One primary obstacle in inference from high-throughput molecular data is the curse of dimensionality[31,32]; the number of input features far exceeds the number of available samples in most biological problems. Biological systems are intricate, composed of numerous subsystems with a hierarchical structure and complex interactions (e.g., synergy, redundancy, and competition among RNA binding proteins and miRNAs or between enzymes). However, there is an upper limit on the number of samples one can obtain from a given condition due to technological (e.g., instrument resolution, associated cost) or fundamental biological reasons (e.g., limits on cohort size with a given condition, or the inherent correlation structures among SNPs). In these conditions, spurious correlation structures arise between features, thus hindering the accuracy of the inferences and predictions. One common solution is to use data-driven feature reduction techniques such as principal component analysis (PCA)[33]. However, these approaches reduce the dimension by aggregating true signal with the correlating confounding factors. Another approach is gene set enrichment analysis (GSEA)[34] and related approaches[35] wherein data are converted from gene to pathway level, thereby reducing the number of features. However, in addition to having low flexibility in the way that gene set activity is defined, these knowledge-driven approaches commonly ignore the hierarchical structure of biological subsystems. Consequently, the activity of subsystems at different levels of hierarchy are predicted independently based on only the gene level data.

Engineering DNN architectures would help distinguish and disentangle these false correlation structures that exist in data by identifying processes that involve distinct subsystems but show parallel responses in high-throughput data. In this context, similar to GSEA, initial layers reduce feature dimension by aggregating gene data to pathway level data. However, in addition to being more flexible, the DNN model incorporates the hierarchical structure of biological systems. Therefore, such models would learn feature abstraction rules that are better generalizable across different biological conditions while avoiding issues related to the curse of dimensionality[31,36,37]. This increase in generalizability allows the application of transfer learning techniques where in models are pre-trained on broader contexts and are next fine-tuned based on context specific datasets with fewer available samples. As a hypothetical example, consider a classification task on a human tissue (e.g., disease versus normal) based on gene expression data. As discussed above, there is a limit on the number of samples one can obtain from a specific tissue with a specific condition. However, in the broader context, there already exists a large repository of human transcriptome datasets from different tissues and under different biological conditions. One can develop an encoder-decoder DNN model that exploits this vast amount of existing data to learn how to reduce the dimension of gene level data in an unsupervised manner. If the architecture of the encoder part of the model is inspired by the connection patterns of biological subsystems, such a model would learn how to abstract gene expression to pathway level data at different abstraction levels.

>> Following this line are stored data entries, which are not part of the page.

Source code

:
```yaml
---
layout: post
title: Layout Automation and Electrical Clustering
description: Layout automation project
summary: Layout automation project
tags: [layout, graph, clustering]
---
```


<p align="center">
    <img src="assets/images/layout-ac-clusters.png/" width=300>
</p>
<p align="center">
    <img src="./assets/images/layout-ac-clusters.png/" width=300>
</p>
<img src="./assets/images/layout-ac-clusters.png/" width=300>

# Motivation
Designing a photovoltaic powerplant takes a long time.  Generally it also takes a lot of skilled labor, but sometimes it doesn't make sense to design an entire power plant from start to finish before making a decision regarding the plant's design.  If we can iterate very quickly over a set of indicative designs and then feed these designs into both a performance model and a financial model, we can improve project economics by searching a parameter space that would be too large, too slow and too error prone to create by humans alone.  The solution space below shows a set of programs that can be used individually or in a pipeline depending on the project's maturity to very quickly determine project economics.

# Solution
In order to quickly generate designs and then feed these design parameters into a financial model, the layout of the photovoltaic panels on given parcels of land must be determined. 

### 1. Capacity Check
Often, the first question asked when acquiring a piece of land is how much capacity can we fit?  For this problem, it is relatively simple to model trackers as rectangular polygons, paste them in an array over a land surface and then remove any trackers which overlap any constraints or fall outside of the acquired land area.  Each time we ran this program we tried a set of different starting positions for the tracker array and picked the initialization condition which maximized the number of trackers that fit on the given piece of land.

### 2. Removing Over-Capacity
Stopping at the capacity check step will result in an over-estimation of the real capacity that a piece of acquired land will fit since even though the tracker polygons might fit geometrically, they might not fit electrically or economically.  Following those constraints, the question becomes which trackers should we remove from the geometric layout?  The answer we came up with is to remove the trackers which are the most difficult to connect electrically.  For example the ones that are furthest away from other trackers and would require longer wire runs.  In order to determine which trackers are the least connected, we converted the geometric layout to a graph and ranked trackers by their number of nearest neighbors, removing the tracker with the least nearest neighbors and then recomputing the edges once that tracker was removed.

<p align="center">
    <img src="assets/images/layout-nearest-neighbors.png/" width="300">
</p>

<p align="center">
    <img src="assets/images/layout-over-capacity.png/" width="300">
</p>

This encoder model, trained on all available human expression data, can be next coupled with the classification layers that can be trained by far fewer samples for the classification of tissue of interest.

DNN architectures that are designed to resemble biological systems could make predictions that are consistent with the knowledge on the hierarchical structure of biological systems. For example, Kulmanov et al. used a DNN model to predict protein functions based on their sequence and network context[38]. By encoding the structure of the Gene Ontology tree in the classification layers, Kulmanov et al. enforced the learning procedure to predict functions that are consistent with the hierarchical structure of the tree[38]. As elaborated above, the engineering the architecture of DNN models using biological knowledge increases the interpretability of the inner working of the DNN models as well.

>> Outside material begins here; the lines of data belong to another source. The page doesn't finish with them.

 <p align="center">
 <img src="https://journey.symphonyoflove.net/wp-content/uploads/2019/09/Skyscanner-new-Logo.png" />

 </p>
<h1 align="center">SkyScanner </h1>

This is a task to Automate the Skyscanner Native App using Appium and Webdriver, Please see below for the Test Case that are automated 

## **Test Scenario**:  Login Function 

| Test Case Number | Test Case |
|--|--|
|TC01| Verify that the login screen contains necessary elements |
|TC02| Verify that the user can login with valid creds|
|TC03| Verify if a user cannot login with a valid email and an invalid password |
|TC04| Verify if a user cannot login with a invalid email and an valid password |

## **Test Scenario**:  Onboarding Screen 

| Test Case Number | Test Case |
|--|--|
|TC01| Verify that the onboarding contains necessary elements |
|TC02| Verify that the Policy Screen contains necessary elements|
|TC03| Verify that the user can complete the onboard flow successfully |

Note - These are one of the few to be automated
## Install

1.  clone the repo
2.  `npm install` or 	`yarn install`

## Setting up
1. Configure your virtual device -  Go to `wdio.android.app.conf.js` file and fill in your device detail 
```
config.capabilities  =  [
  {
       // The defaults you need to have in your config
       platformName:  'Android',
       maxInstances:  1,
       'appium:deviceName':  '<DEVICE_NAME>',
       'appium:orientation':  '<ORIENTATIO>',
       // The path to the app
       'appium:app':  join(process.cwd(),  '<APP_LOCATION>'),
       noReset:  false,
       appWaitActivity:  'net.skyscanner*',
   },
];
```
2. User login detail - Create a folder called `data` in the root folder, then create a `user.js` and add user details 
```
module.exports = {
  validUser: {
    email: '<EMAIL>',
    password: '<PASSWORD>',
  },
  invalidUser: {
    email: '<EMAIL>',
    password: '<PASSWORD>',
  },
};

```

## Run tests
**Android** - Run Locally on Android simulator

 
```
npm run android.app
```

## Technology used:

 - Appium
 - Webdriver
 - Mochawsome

Conclusion and future perspectives

In different biological conditions, hundreds to thousands of biological subsystems work together, in parallel, and in a hierarchy to adapt the system and tune its response. It is impossible to capture this complexity by a single dataset or a single type of data[30,31]. Flexibility of DNN architectures allow us to go beyond a general-purpose learning algorithm and encode the extensive, existing network- and systems-level knowledge that is generated by combing diverse data types. Such design would inform the model on aspects of the biological systems that are important for making accurate predictions but are not available in the input data.

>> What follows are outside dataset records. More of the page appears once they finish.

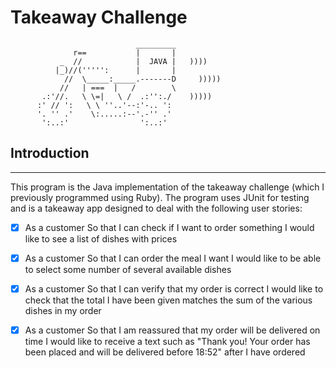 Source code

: Takeaway Challenge
==================
```
                            _________
              r==           |       |
           _  //            |  JAVA |   ))))
          |_)//(''''':      |       |
            //  \_____:_____.-------D     )))))
           //   | ===  |   /        \
       .:'//.   \ \=|   \ /  .:'':./    )))))
      :' // ':   \ \ ''..'--:'-.. ':
      '. '' .'    \:.....:--'.-'' .'
       ':..:'                ':..:'

 ```

## Introduction
____

This program is the Java implementation of the takeaway challenge (which I previously programmed using Ruby). The 
program uses JUnit for testing and is a takeaway app designed to deal with the following user stories:

- [x] As a customer
So that I can check if I want to order something
I would like to see a list of dishes with prices

- [x] As a customer
So that I can order the meal I want
I would like to be able to select some number of several available dishes

- [x] As a customer
So that I can verify that my order is correct
I would like to check that the total I have been given matches the sum of the various dishes in my order

- [x] As a customer
So that I am reassured that my order will be delivered on time
I would like to receive a text such as "Thank you! Your order has been placed and will be delivered before 18:52" 
  after I have ordered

Although powerful, there remain major challenges in the application of DNNs in the field. These include the need for large training datasets, missing biological knowledge on the biological systems, and interpretability of results. Throughout the text, we discussed possible solutions for each of these issues. For example, DNNs would require fewer samples if their architectures are inspired by biological systems. These architectures are also expected to have better generalizability across different biological conditions, making them amenable for transfer learning[39] or the conceptually similar technique of multi-task learning[40]. The missing biological knowledge can be also resolved by complementing biological knowledge with systematic genome-wide analyses or considering such uncertainties in the architecture of the DNN model. On the interpretability of DNN models, effective methods have been also developed to understand input characteristics that contribute to the outcome of these models[20,41]. Designing architectures that mirror those of biological systems could also enhance the interpretability of the intermediate hidden layers in DNN models.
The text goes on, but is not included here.